--- INPUT DATA ---

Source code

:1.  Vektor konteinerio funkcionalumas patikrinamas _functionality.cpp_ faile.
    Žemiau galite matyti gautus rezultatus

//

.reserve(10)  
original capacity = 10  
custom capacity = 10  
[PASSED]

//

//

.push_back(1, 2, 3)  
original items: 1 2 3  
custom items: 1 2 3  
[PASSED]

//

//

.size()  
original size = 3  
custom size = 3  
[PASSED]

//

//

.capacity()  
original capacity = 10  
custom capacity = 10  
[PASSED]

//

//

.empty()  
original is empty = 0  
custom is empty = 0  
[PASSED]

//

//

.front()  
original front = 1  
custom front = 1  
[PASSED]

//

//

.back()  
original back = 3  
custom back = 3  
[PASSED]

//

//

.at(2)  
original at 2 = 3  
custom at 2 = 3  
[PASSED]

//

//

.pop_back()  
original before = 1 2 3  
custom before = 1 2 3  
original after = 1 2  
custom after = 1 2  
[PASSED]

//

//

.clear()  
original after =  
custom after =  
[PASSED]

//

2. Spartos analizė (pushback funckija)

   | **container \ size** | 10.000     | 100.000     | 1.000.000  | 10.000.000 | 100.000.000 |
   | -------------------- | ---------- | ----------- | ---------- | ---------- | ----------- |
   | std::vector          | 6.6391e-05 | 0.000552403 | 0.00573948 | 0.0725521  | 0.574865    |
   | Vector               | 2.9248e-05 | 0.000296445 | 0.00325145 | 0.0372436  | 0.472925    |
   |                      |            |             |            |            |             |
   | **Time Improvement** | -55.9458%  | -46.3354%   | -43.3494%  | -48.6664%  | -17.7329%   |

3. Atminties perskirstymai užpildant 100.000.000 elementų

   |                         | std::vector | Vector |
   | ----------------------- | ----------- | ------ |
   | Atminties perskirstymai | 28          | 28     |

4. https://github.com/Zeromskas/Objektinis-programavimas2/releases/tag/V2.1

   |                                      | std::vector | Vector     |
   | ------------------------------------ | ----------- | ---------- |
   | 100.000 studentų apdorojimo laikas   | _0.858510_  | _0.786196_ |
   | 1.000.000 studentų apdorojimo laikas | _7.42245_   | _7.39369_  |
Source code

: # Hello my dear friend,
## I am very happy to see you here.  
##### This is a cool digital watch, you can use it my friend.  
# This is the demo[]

---

Count the lines in the records that include the word "friend". Report the total alone.

**REPLY TO THE EXERCISE:**
2